Thursday, March 26, 2009

An imaginary life

The Beast within Us
David Malouf’s An Imaginary Life is an extraordinary piece exploring the fictional life of a not so fictional poet, Publius Ovidius Naso, or Ovid. This tale takes place while he is exiled from the Roman Empire, to a place where no one speaks his language, and the people there seem exceedingly primitive. His world seems quite desolate, until he learns of the “Wild Child” living in the woods nearby. This child, this idea of a human raised by wild animals, seemed little more than myth to Ovid, and consequently he is captivated by it. Though this is a fictional tale, and a modern one at that, it has much to do with the Classical Literature class.

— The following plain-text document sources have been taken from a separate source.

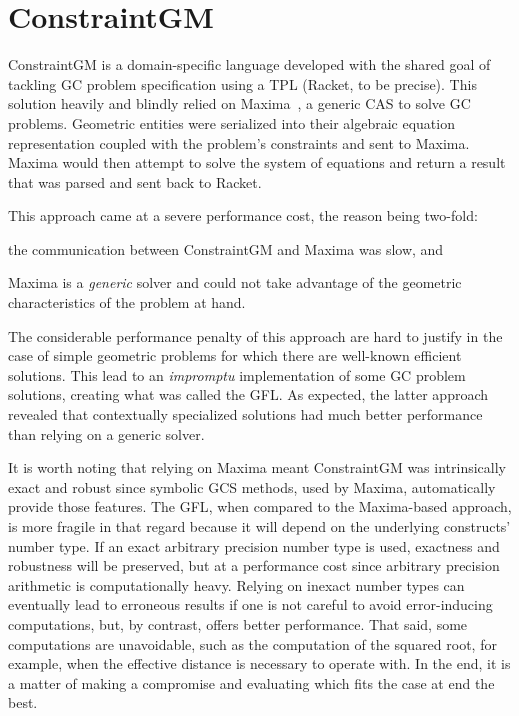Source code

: \section{ConstraintGM}%
\label{sec:eval.cgm}

ConstraintGM is a domain-specific language developed with the shared goal of
tackling \ac{GC} problem specification using a \ac{TPL} (Racket, to be precise).
This solution heavily and blindly relied on Maxima~\cite{Maxima:2021:Maxima}, a
generic \ac{CAS} to solve \ac{GC} problems.  Geometric entities were serialized
into their algebraic equation representation coupled with the problem's
constraints and sent to Maxima.  Maxima would then attempt to solve the system
of equations and return a result that was parsed and sent back to Racket.

This approach came at a severe performance cost, the reason being two-fold:
\begin{enumerate*}[label= (\arabic*)]
  \item the communication between ConstraintGM and Maxima was slow, and
  \item Maxima is a \emph{generic} solver and could not take advantage of the
  geometric characteristics of the problem at hand.
\end{enumerate*}
The considerable performance penalty of this approach are hard to justify in the
case of simple geometric problems for which there are well-known efficient
solutions. This lead to an \textit{impromptu} implementation of some \ac{GC}
problem solutions, creating what was called the \ac{GFL}. As expected, the
latter approach revealed that contextually specialized solutions had much better
performance than relying on a generic solver.

It is worth noting that relying on Maxima meant ConstraintGM was intrinsically
exact and robust since symbolic \ac{GCS} methods, used by Maxima, automatically
provide those features.  The \ac{GFL}, when compared to the Maxima-based
approach, is more fragile in that regard because it will depend on the
underlying constructs' number type.  If an exact arbitrary precision number type
is used, exactness and robustness will be preserved, but at a performance cost
since arbitrary precision arithmetic is computationally heavy.  Relying on
inexact number types can eventually lead to erroneous results if one is not
careful to avoid error-inducing computations, but, by contrast, offers better
performance.  That said, some computations are unavoidable, such as the
computation of the squared root, for example, when the effective distance is
necessary to operate with.  In the end, it is a matter of making a compromise
and evaluating which fits the case at end the best.

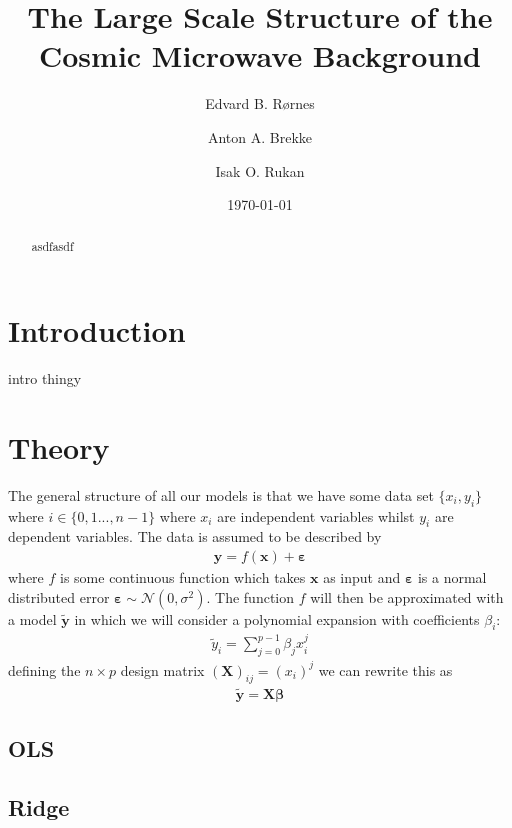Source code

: \documentclass[%
reprint,
amsmath,amssymb,
aps,
]{revtex4-2}
\begin{document}
	
\title{The Large Scale Structure of the Cosmic Microwave Background}

\author{Edvard B. Rørnes}
\author{Anton A. Brekke}
\author{Isak O. Rukan}

\date{\today}
\begin{abstract}
	asdfasdf
\end{abstract}
\maketitle
\tableofcontents
\section{Introduction}
intro thingy

\section{Theory}
The general structure of all our models is that we have some data set $\{x_i,y_i\}$ where $i\in\{0,1...,n-1\}$ where $x_i$ are independent variables whilst $y_i$ are dependent variables. The data is assumed to be described by
\begin{align}
	\bm y=f(\bm x)+\bm \varepsilon
\end{align}
where $f$ is some continuous function which takes $\bm x$ as input and $\bm\varepsilon$ is a normal distributed error $\bm\varepsilon\sim\mathcal{N}(0,\sigma^2)$. The function $f$ will then be approximated with a model $\tilde{\bm y}$ in which we will consider a polynomial expansion with coefficients $\beta_i$:
\begin{align}
	\tilde{y}_i=\sum_{j=0}^{p-1}\beta_j x_i^j
\end{align}
defining the $n\times p$ design matrix $(\bm X)_{ij}=(x_i)^j$ we can rewrite this as
\begin{align}
	\tilde{\bm y}=\bm X\bm\beta
\end{align}


\subsection{OLS}

\subsection{Ridge}
\end{document}
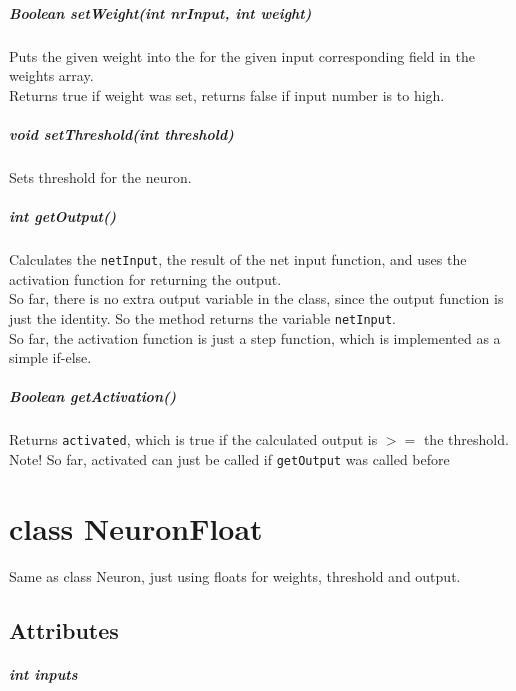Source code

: \paragraph{Boolean setWeight(int nrInput, int weight)}
Puts the given weight into the for the given input corresponding field in the weights array.\\
Returns true if weight was set, returns false if input number is to high.

\paragraph{void setThreshold(int threshold)}
Sets threshold for the neuron.

\paragraph{int getOutput()}
Calculates the \texttt{netInput}, the result of the net input function, and uses the activation function for returning the output.\\
So far, there is no extra output variable in the class, since the output function is just the identity. So the method returns the variable \texttt{netInput}.\\
So far, the activation function is just a step function, which is implemented as a simple if-else.

\paragraph{Boolean getActivation()}
Returns \texttt{activated}, which is true if the calculated output is $>=$ the threshold.\\
Note! So far, activated can just be called if \texttt{getOutput} was called before\\

\chapter{class NeuronFloat}
Same as class Neuron, just using floats for weights, threshold and output.

\section{Attributes}
\paragraph{int inputs}
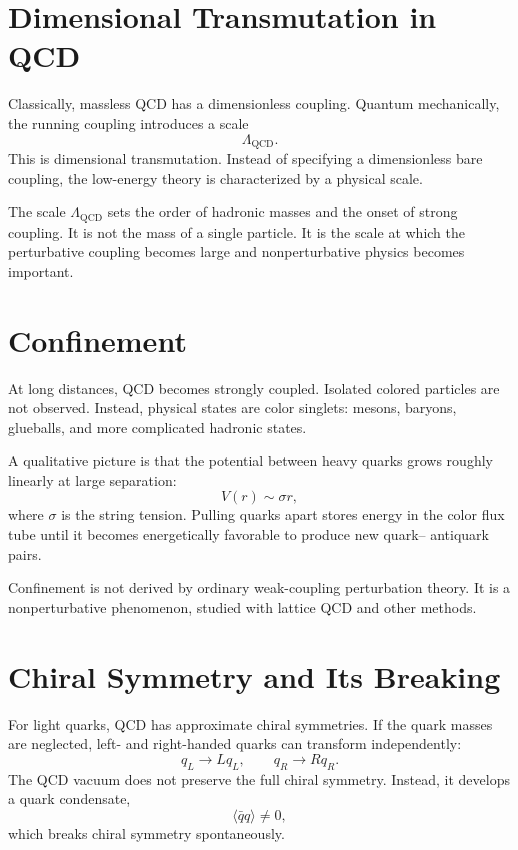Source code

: \section{Dimensional Transmutation in QCD}

Classically, massless QCD has a dimensionless coupling. Quantum mechanically,
the running coupling introduces a scale
\[
    \Lambda_{\mathrm{QCD}}.
\]
This is dimensional transmutation. Instead of specifying a dimensionless bare
coupling, the low-energy theory is characterized by a physical scale.

The scale \(\Lambda_{\mathrm{QCD}}\) sets the order of hadronic masses and the
onset of strong coupling. It is not the mass of a single particle. It is the
scale at which the perturbative coupling becomes large and nonperturbative
physics becomes important.

\section{Confinement}

At long distances, QCD becomes strongly coupled. Isolated colored particles are
not observed. Instead, physical states are color singlets: mesons, baryons,
glueballs, and more complicated hadronic states.

A qualitative picture is that the potential between heavy quarks grows roughly
linearly at large separation:
\[
    V(r)\sim \sigma r,
\]
where \(\sigma\) is the string tension. Pulling quarks apart stores energy in the
color flux tube until it becomes energetically favorable to produce new quark--
antiquark pairs.

Confinement is not derived by ordinary weak-coupling perturbation theory. It is a
nonperturbative phenomenon, studied with lattice QCD and other methods.

\section{Chiral Symmetry and Its Breaking}

For light quarks, QCD has approximate chiral symmetries. If the quark masses are
neglected, left- and right-handed quarks can transform independently:
\[
    q_L\longrightarrow L q_L,
    \qquad
    q_R\longrightarrow R q_R.
\]
The QCD vacuum does not preserve the full chiral symmetry. Instead, it develops a
quark condensate,
\[
    \langle\bar q q\rangle\neq0,
\]
which breaks chiral symmetry spontaneously.

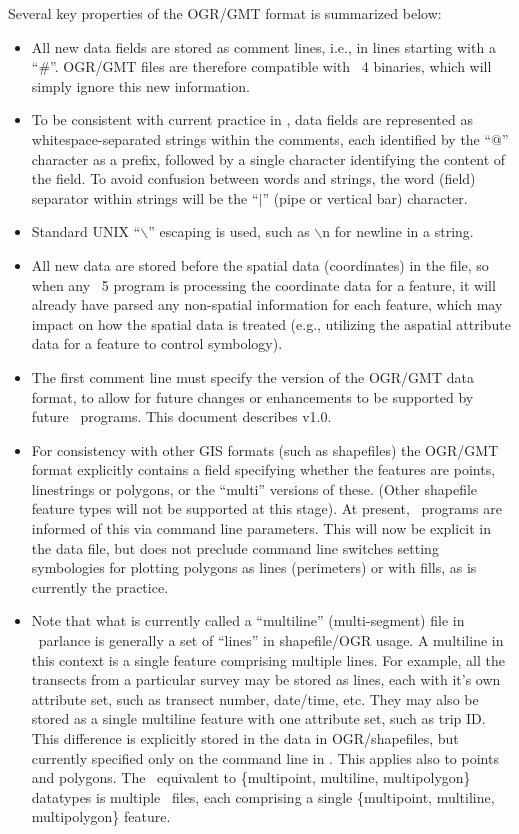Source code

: Several key properties of the OGR/GMT format is summarized below:

\begin{itemize}
\item All new data fields are stored as comment lines, i.e., in lines starting
with a ``\#''.  OGR/GMT files are therefore compatible with \GMT\ 4 binaries,
which will simply ignore this new information.

\item  To be consistent with current practice in \GMT, data fields are
represented as whitespace-separated strings within the comments, each
identified by the ``@'' character as
a prefix, followed by a single character identifying the content of the
field. To avoid confusion between words and strings, the word (field)
separator within strings will be the ``$|$'' (pipe or vertical bar) character.

\item  Standard UNIX ``$\backslash$'' escaping is used, such as $\backslash$n
for newline in a string.

\item All new data are stored before the spatial data (coordinates) in the
file, so when any \GMT\ 5 program is processing the coordinate data for a
feature, it will already have parsed any non-spatial information for
each feature, which may impact on how the spatial data is treated
(e.g., utilizing the aspatial attribute data for a feature to control
symbology).

\item The first comment line must specify the version of the
OGR/GMT data format, to allow for future changes or enhancements to be
supported by future \GMT\ programs. This document describes v1.0.

\item For consistency with other GIS formats (such as shapefiles) the
OGR/GMT format explicitly contains a field specifying whether the features
are points, linestrings or polygons, or the ``multi'' versions of these.
(Other shapefile feature types will not be supported at this stage). At
present, \GMT\ programs are informed of this via command line parameters.
This will now be explicit in the data file, but does not preclude
command line switches setting symbologies for plotting polygons as
lines (perimeters) or with fills, as is currently the practice.

\item Note that what is currently called a
``multiline'' (multi-segment) file in \GMT\ parlance
is generally a set of ``lines'' in
shapefile/OGR usage. A multiline in this context is a single feature
comprising multiple lines.
For example, all the transects from a particular survey may be stored as
lines, each with it's own attribute set, such as
transect number, date/time, etc. They may also be stored as a single
multiline feature with one attribute set, such as trip ID. This
difference is explicitly stored in the data in OGR/shapefiles, but
currently specified only on the command line in \GMT. This applies also
to points and polygons. The \GMT\ equivalent to
\{multipoint, multiline, multipolygon\} datatypes is multiple \GMT\ files, each
comprising a single \{multipoint, multiline, multipolygon\} feature. 


\end{itemize}
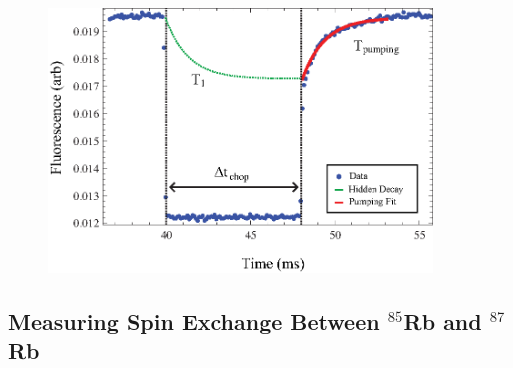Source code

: \begin{figure}[htbp]
\begin{center}
\includegraphics[height=70mm]{./figures/raw_chop.eps}
\caption{\small{}}
\label{fig:chop}
\end{center}
\end{figure}

\subsection{Measuring Spin Exchange Between $^{85}$Rb and $^{87}$Rb}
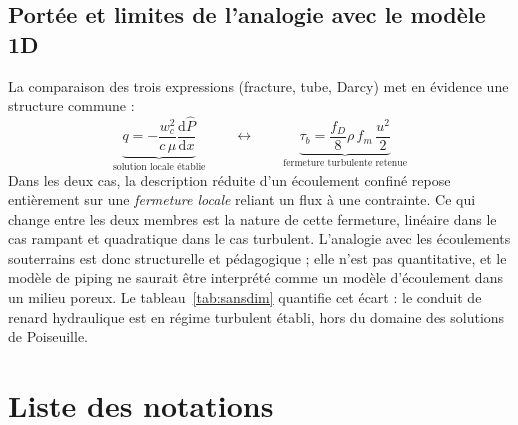 \documentclass[11pt,a4paper]{report}
\newcommand{\Chat}{\hat{P}}
\begin{document}
\subsection{Portée et limites de l'analogie avec le modèle 1D}

La comparaison des trois expressions (fracture, tube, Darcy) met en évidence une structure commune :
\begin{equation}
\underbrace{q = -\frac{w_c^2}{c\,\mu}\frac{\mathrm{d}\Chat}{\mathrm{d}x}}_{\text{solution locale établie}}
\qquad\longleftrightarrow\qquad
\underbrace{\tau_b = \frac{f_D}{8}\rho\,f_m\,\frac{u^2}{2}}_{\text{fermeture turbulente retenue}}
\label{eq:analogie}
\end{equation}
Dans les deux cas, la description réduite d'un écoulement confiné repose entièrement sur une
\emph{fermeture locale} reliant un flux à une contrainte. Ce qui change entre les deux membres est la
nature de cette fermeture, linéaire dans le cas rampant et quadratique dans le cas turbulent. L'analogie
avec les écoulements souterrains est donc structurelle et pédagogique ; elle n'est pas quantitative, et le
modèle de piping ne saurait être interprété comme un modèle d'écoulement dans un milieu poreux.
Le tableau~\ref{tab:sansdim} quantifie cet écart : le conduit de renard hydraulique est en régime
turbulent établi, hors du domaine des solutions de Poiseuille.

\section*{Liste des notations}
\end{document}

First of all are we all not captivated by the myths we hear in class? We become fascinated by them turning them over in our minds, contemplating their relativity to our everyday experiences. Ovid was consumed by this idea of a “Wild Child” and he wanted to know everything about this creature that was on the same playing level as a myth come to life for him. He worked and thought about the Child, and eventually brought him back to the village where he began to teach him how to speak, and the ways of humans. Are we not much the same? If we find something that is out of the ordinary, something of myth, would we not try to take it home with us, in our own mind maybe trying to make a better life for that same creature? The theme of our class is “all that is past possesses the present”, to me this means that we are related to that which his no longer here, and it also serves as a studying tool, so that we might learn from others past experiences.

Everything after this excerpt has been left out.